Nowhere was this more evident than during his Gulf swing, where his so-called peace efforts yielded lucrative business for allies and himself while leaving the Middle East’s most vulnerable to suffer.
From arms sales to the hollow normalization of Arab-Israeli ties, Trump’s Middle East strategies are a masterclass in leveraging geopolitical tensions for profit rather than progress. His victims are the Palestinians, Syrians and Iranians. Even China, Hong Kong and Singapore have got caught in the crossfire of his erratic policies.
Trump’s dealings with the Arab world have never been about fostering peace but about winning business and boosting his own standing.
On this trip, the Saudi pledged investments to the tune of US$600 billion (HK$4.68 trillion) while agreeing to buy US arms worth US$142 billion.
Qatar signed a US$243.5 billion economic and military partnership and promised to buy US$200 billion worth of Boeing jets.
The United Arab Emirates is to buy 500,000 advanced Nvidia chips used for artificial intelligence, following an earlier pledge to invest US$1.4 trillion in America over the next decade.
During Trump’s 2017 Saudi visit, he claimed to have secured US$450 billion of investment pledges, while Qatar and the UAE funneled billions into US ventures, including properties tied to the Trump family.

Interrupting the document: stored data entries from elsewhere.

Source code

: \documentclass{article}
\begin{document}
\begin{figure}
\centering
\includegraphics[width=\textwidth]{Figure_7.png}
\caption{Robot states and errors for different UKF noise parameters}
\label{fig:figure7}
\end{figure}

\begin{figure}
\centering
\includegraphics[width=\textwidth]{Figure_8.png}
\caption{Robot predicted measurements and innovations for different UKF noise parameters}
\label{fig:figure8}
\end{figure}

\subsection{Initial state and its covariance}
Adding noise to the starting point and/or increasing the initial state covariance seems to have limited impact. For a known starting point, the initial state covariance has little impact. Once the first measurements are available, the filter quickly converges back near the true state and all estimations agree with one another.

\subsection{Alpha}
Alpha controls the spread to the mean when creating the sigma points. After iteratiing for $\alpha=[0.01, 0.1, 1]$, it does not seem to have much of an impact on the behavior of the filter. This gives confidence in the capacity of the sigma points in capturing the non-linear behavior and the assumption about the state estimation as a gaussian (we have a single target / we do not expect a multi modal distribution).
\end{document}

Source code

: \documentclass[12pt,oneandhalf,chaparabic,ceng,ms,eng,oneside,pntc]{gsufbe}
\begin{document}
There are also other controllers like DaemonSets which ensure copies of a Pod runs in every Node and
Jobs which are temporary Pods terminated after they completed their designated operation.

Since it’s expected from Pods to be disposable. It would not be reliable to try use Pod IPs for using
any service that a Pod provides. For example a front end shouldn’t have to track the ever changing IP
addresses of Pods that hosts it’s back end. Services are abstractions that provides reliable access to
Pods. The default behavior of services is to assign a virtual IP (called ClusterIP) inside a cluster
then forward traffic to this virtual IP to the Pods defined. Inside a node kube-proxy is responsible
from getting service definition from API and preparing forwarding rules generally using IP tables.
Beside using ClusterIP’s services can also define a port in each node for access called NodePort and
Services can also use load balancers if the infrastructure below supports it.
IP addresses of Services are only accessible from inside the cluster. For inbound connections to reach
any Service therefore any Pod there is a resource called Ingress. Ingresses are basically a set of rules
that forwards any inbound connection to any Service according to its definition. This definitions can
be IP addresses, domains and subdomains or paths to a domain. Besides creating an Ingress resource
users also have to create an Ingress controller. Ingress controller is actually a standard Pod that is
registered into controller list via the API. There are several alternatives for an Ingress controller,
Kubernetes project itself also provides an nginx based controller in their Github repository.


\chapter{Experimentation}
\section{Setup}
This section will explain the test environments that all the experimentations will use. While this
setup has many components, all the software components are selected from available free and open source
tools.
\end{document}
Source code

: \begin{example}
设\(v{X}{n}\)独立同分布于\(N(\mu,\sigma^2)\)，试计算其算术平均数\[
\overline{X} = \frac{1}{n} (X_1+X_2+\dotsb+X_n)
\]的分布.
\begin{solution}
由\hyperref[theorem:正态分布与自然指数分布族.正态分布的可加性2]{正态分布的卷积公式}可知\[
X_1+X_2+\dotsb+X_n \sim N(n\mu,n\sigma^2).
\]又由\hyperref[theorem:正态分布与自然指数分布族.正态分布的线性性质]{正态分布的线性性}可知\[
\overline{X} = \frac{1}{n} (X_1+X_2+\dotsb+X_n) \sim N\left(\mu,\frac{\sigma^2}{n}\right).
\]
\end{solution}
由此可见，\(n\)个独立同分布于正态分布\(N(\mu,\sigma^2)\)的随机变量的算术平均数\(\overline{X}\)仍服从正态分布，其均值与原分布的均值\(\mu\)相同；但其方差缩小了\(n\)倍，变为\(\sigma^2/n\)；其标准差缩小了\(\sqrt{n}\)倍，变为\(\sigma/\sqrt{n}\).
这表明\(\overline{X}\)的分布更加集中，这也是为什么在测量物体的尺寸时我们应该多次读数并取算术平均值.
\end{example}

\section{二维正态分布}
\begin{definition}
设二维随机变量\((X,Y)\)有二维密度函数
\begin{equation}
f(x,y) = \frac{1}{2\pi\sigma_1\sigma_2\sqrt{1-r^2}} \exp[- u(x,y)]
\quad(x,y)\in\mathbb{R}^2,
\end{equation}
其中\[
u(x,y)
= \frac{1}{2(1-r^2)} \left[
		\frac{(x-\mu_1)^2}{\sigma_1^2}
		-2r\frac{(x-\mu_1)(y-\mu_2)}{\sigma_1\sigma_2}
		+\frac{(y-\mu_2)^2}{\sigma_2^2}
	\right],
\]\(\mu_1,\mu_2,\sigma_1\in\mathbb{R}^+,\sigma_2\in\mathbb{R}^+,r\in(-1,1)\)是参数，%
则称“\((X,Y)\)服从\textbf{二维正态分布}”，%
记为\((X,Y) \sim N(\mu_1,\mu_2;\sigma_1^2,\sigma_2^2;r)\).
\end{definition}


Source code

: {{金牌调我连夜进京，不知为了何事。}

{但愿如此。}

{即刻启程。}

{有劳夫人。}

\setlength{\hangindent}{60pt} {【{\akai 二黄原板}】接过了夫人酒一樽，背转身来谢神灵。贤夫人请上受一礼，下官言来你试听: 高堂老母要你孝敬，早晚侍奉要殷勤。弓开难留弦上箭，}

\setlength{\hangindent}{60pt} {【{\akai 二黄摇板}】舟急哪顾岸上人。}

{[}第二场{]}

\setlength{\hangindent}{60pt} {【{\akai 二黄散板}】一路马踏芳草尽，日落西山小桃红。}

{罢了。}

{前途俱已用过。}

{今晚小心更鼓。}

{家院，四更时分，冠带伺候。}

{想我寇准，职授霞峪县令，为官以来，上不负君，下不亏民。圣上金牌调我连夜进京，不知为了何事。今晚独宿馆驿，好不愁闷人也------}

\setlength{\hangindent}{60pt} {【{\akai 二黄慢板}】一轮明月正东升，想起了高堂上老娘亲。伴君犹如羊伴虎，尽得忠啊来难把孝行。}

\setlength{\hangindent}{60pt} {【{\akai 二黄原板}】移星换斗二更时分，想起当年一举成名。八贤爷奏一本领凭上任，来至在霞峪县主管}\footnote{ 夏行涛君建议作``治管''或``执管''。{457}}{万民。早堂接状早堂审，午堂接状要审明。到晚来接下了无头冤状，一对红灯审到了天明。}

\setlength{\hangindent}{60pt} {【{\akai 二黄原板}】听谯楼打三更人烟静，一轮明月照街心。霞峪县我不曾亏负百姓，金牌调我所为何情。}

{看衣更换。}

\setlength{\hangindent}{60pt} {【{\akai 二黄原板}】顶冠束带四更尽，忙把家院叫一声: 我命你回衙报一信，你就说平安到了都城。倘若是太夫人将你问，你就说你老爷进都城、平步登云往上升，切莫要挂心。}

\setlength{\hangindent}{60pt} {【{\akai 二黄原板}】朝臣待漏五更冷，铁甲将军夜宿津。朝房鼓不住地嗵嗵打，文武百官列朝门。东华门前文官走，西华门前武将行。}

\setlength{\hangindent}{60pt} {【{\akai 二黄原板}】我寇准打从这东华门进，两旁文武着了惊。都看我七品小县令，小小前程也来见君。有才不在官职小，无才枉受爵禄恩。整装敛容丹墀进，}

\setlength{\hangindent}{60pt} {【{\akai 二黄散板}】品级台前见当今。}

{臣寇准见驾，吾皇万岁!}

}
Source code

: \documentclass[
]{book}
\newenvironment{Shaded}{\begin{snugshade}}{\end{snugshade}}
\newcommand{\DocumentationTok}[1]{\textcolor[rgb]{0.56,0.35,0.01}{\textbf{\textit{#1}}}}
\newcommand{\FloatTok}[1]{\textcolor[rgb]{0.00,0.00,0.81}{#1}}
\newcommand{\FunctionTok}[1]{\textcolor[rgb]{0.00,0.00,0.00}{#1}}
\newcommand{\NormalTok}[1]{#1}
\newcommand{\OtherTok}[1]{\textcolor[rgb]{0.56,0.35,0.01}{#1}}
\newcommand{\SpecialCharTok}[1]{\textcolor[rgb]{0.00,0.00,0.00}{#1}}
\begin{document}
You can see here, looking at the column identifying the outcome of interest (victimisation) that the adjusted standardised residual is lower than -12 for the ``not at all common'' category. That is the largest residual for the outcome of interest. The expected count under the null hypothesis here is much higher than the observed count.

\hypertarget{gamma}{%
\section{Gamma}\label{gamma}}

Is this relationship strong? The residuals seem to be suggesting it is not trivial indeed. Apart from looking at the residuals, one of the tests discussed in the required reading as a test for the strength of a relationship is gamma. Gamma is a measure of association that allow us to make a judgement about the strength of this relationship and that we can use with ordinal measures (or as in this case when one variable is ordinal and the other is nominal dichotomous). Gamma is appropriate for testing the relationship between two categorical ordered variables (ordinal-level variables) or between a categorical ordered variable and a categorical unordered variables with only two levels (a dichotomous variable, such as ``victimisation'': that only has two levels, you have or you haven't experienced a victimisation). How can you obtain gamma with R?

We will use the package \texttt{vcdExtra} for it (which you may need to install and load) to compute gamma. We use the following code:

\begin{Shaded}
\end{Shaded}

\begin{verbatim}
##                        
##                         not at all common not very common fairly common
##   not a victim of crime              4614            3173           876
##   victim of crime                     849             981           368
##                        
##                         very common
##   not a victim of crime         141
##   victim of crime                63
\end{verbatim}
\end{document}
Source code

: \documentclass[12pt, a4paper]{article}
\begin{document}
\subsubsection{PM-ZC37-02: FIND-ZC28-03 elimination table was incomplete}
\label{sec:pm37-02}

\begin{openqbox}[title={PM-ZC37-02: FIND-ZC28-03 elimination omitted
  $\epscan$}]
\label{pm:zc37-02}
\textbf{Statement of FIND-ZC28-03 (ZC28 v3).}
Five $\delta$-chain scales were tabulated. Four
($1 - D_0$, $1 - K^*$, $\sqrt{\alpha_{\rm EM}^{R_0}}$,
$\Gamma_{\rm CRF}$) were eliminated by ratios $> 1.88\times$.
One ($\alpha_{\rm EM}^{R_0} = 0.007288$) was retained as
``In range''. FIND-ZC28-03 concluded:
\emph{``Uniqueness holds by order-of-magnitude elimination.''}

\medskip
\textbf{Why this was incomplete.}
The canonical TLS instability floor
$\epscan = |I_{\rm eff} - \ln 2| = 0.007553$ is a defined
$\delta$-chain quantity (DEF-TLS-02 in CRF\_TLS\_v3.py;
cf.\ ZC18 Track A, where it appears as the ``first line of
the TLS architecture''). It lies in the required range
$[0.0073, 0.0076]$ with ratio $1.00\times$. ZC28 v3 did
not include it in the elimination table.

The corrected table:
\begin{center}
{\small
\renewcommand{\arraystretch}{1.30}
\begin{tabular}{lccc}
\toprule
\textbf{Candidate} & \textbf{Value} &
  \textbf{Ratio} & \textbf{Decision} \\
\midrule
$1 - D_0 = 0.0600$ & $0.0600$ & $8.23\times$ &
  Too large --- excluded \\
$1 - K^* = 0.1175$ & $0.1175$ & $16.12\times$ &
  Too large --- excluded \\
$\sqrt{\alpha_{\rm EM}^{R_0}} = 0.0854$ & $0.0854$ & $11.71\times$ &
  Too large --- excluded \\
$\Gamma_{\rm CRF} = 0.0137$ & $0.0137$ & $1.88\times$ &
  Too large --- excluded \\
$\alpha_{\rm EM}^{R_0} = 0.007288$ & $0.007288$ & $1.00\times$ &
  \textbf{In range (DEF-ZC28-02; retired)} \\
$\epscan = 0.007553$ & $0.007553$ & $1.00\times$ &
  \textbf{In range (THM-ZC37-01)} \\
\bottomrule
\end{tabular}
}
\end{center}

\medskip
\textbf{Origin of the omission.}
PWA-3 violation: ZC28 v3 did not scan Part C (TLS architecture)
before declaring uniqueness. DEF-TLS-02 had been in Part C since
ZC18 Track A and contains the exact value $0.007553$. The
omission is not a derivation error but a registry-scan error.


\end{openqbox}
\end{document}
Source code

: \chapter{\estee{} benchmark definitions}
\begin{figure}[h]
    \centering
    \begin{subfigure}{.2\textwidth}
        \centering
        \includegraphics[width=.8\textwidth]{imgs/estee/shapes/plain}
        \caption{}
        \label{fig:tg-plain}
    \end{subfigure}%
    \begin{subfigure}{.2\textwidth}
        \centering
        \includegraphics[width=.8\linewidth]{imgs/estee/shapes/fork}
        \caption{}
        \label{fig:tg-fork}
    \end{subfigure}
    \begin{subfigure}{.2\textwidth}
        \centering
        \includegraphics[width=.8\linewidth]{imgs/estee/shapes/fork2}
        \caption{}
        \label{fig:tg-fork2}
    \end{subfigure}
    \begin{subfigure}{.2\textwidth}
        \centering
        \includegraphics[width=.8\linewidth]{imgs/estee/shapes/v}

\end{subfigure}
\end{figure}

These deals were framed as strengthening alliances, but in reality, they were meant to bolster Trump’s political image and personal wealth.
And his much-touted Abraham Accords, which normalized relations between Israel and several Arab states, were less about peace and more about isolating Iran, whom he painted as the region’s boogeyman to justify aggressive sanctions.
Trump’s fixation on Iran has had far-reaching consequences, including the sanctioning of third-party entities. Yet, to appease the Arabs, Trump yesterday said he would be “very happy to make a deal” with Tehran.
Meanwhile, the United States yesterday unveiled sanctions against six people and 12 firms including a Hong Kong-based company and three Chinese nationals who work for a China-based firm which is claimed to have exported carbon fiber precursor materials to a sanctioned Iranian firm.
This followed fresh sanctions on Iranian oil sales to China and a Singapore-based company for trading Iranian oil.
These moves were less about nonproliferation and more about punishing anyone who dared circumvent Washington’s economic warfare.
As the bombs rained down on Gaza and killed 90 people yesterday, Trump offered no solution to the Palestine-Israel conflict as he ended his Gulf tour. This shows his “deal of the century” was but a smokescreen for abandoning Palestinian rights.
His sudden lifting of sanctions on Syria after years of punishing Damascus was done not to ensure peace but to appease his Gulf allies.
Trump’s Middle East policy is business disguised as diplomacy.
The losers are the Palestinians, whose hopes for statehood remain crushed under US-backed Israeli expansionism, the Iranians, who continue to face brutal sanctions, and the Syrians, who are offered fake reprieves while their country remains fractured.
Peace cannot be bought or sold, and as long as America treats the Middle East as a money spinner, the cycle of violence will continue.